──────── DATA IN THIS EXERCISE ────────
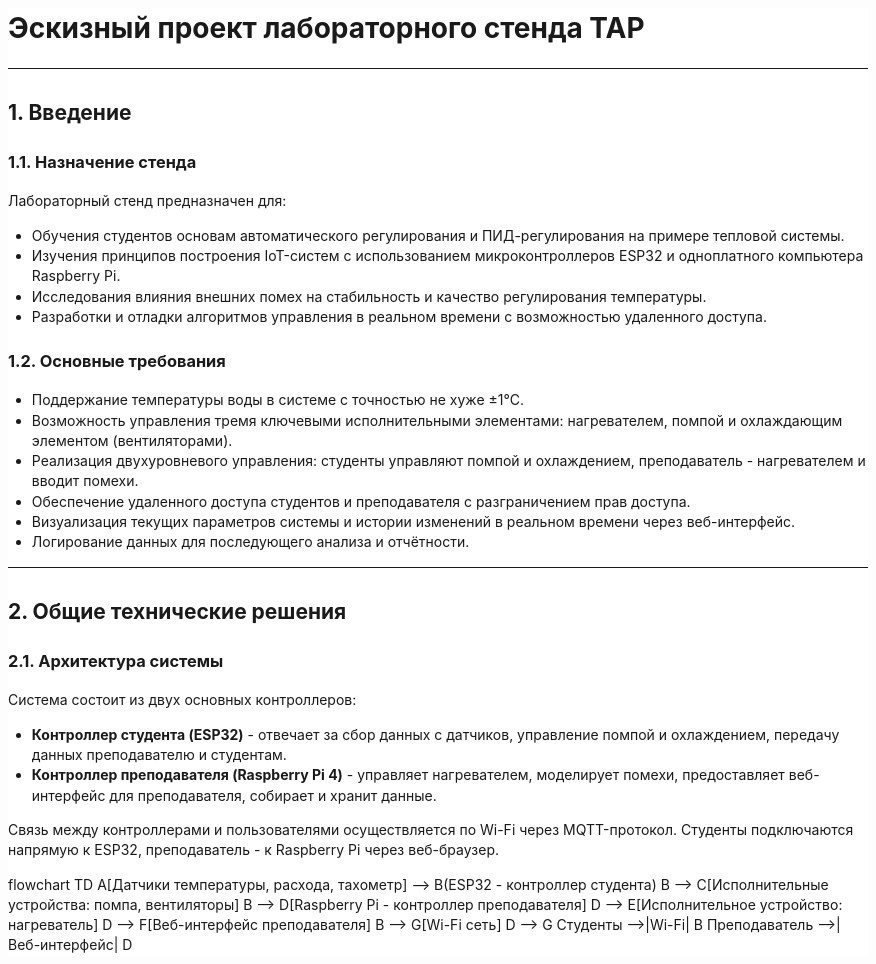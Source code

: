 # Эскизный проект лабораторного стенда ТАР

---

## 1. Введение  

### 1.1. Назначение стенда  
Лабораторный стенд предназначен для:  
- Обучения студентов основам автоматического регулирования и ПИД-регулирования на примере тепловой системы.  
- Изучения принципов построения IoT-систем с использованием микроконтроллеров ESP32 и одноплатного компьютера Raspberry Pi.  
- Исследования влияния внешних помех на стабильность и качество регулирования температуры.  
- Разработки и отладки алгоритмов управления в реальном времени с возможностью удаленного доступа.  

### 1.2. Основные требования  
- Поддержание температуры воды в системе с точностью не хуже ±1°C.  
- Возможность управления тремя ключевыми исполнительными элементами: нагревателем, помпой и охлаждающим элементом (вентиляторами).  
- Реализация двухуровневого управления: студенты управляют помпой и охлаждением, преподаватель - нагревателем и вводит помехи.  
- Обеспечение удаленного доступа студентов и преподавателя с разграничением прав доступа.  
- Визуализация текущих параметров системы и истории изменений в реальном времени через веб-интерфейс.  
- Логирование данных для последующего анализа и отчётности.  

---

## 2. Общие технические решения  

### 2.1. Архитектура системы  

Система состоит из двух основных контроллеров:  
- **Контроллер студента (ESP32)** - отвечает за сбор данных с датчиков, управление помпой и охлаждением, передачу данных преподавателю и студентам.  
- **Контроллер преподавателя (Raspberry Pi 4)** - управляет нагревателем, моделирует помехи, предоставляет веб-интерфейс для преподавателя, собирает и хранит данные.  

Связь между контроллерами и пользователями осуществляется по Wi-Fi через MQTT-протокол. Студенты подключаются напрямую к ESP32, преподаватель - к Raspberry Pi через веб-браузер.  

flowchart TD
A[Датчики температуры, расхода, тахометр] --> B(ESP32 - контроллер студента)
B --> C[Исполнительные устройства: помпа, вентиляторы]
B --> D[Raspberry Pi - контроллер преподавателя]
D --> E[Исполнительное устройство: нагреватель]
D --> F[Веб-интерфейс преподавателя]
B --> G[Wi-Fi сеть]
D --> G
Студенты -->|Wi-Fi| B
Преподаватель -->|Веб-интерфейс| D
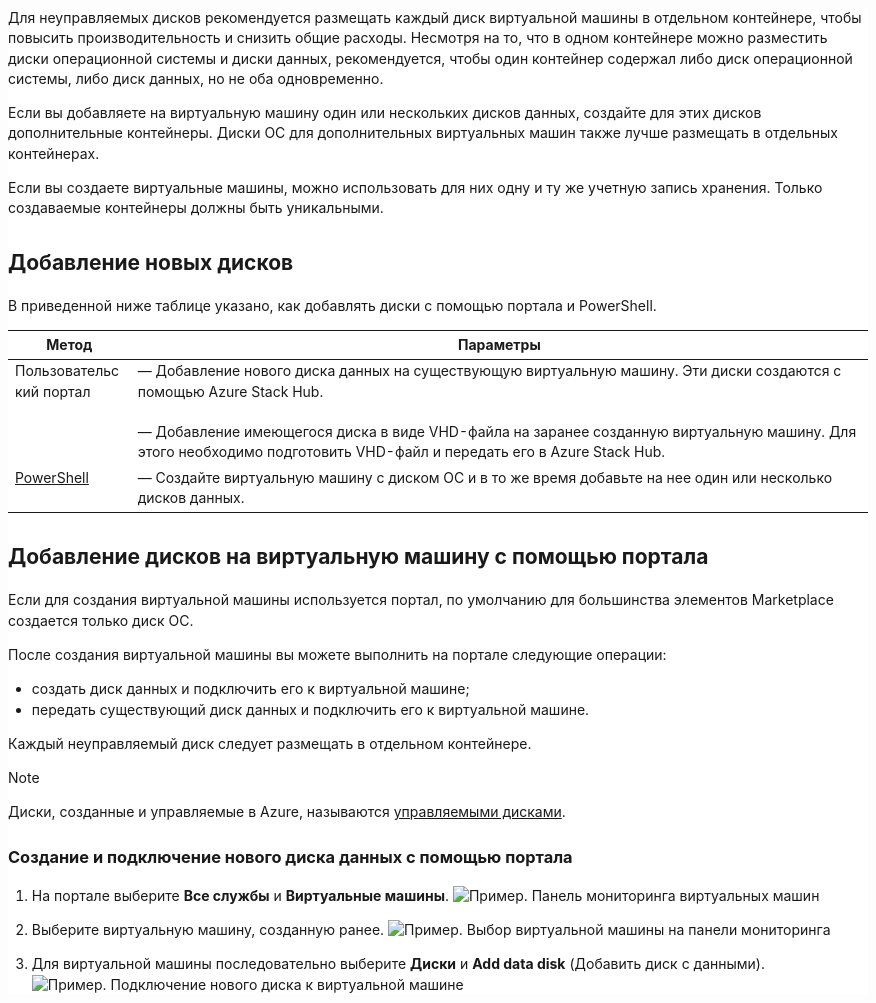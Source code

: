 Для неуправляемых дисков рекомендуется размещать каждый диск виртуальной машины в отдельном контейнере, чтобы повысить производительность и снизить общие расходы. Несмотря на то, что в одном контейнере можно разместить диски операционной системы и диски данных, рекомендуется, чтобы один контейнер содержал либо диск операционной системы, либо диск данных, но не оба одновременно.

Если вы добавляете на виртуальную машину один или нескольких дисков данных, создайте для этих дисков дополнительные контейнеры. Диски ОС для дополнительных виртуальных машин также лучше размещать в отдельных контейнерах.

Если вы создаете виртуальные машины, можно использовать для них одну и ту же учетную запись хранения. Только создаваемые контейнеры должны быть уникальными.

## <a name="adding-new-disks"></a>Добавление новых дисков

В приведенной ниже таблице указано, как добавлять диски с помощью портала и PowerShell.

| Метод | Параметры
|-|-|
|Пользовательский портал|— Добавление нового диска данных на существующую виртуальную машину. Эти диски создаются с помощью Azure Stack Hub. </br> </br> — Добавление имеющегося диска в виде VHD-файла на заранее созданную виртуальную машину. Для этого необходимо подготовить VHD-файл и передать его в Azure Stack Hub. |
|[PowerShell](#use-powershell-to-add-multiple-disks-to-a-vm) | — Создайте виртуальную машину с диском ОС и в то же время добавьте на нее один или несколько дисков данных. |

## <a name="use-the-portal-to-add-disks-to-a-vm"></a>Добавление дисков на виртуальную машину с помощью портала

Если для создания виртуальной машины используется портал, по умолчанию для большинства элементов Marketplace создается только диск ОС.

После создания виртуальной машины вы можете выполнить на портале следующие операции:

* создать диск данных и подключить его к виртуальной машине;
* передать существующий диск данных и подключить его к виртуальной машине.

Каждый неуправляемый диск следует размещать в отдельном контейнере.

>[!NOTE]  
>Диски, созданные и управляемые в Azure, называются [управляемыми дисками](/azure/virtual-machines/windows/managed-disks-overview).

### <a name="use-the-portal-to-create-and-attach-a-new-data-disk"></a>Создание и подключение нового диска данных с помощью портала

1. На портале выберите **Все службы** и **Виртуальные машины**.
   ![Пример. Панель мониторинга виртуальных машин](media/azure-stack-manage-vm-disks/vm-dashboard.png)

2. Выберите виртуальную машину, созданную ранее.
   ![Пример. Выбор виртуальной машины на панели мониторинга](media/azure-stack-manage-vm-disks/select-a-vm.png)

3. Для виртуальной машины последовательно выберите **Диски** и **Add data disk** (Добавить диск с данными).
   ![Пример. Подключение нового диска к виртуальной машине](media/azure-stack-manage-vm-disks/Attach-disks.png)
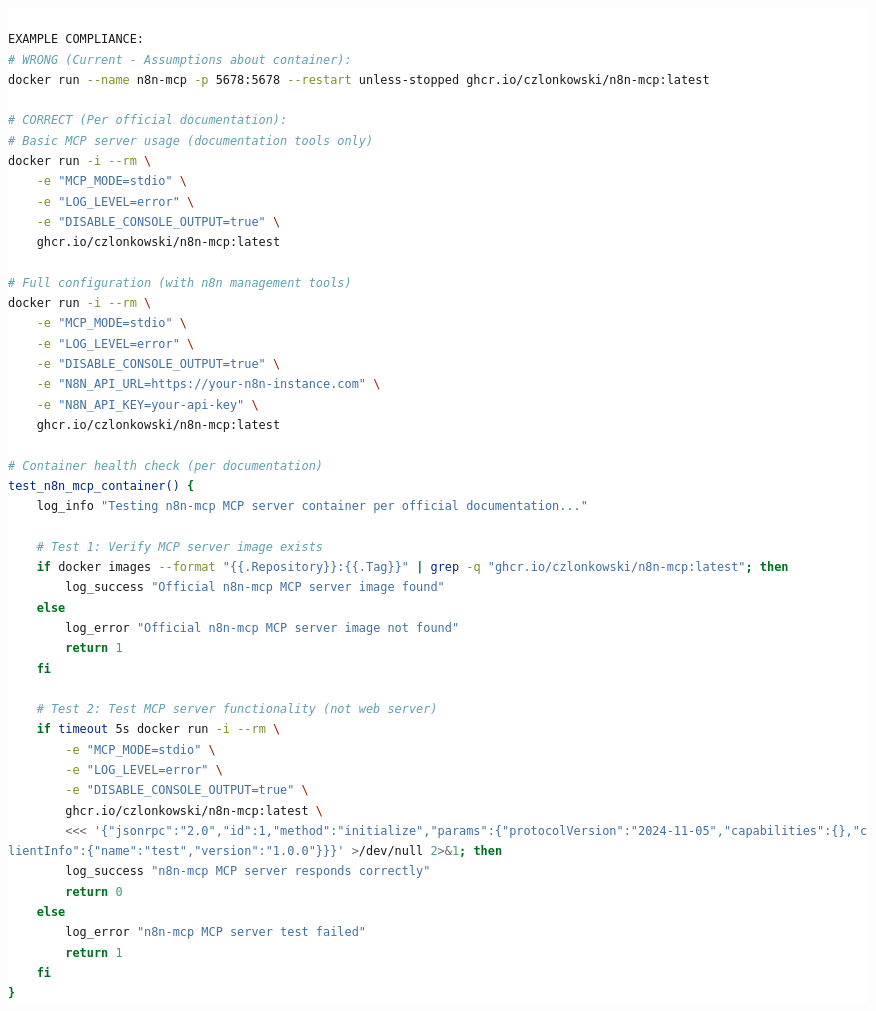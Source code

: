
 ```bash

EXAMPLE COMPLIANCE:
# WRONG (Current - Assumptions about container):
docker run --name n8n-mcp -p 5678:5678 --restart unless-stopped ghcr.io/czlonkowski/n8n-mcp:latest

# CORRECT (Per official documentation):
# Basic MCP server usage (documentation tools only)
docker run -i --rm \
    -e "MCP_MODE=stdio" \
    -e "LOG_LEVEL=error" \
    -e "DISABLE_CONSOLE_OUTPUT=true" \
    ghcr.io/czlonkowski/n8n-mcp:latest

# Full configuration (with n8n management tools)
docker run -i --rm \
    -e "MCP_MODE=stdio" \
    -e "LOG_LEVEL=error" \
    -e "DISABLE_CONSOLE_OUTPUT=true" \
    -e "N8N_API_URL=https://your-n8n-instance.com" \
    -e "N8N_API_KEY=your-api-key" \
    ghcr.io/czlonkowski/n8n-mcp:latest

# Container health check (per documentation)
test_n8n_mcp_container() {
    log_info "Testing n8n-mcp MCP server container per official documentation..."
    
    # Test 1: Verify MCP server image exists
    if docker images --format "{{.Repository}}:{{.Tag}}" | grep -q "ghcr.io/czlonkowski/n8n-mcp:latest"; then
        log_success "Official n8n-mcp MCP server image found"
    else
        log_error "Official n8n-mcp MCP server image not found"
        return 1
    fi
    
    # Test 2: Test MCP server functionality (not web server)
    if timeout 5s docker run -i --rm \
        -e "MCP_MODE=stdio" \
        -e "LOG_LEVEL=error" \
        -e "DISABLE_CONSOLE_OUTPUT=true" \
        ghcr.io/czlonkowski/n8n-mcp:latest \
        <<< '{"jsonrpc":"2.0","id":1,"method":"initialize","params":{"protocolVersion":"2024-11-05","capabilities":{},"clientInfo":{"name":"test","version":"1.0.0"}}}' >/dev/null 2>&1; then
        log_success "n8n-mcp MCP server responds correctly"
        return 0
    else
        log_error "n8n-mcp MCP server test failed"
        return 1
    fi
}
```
────────
→ EXERCISE DESCRIPTION
Keep the pictures out and repeat exactly the lines from the beginning of the data through the line that contains "- Обучения студентов", both ends included.

→ RESULT OF THIS TASK
Source code

: # Эскизный проект лабораторного стенда ТАР

---

## 1. Введение  

### 1.1. Назначение стенда  
Лабораторный стенд предназначен для:  
- Обучения студентов основам автоматического регулирования и ПИД-регулирования на примере тепловой системы.  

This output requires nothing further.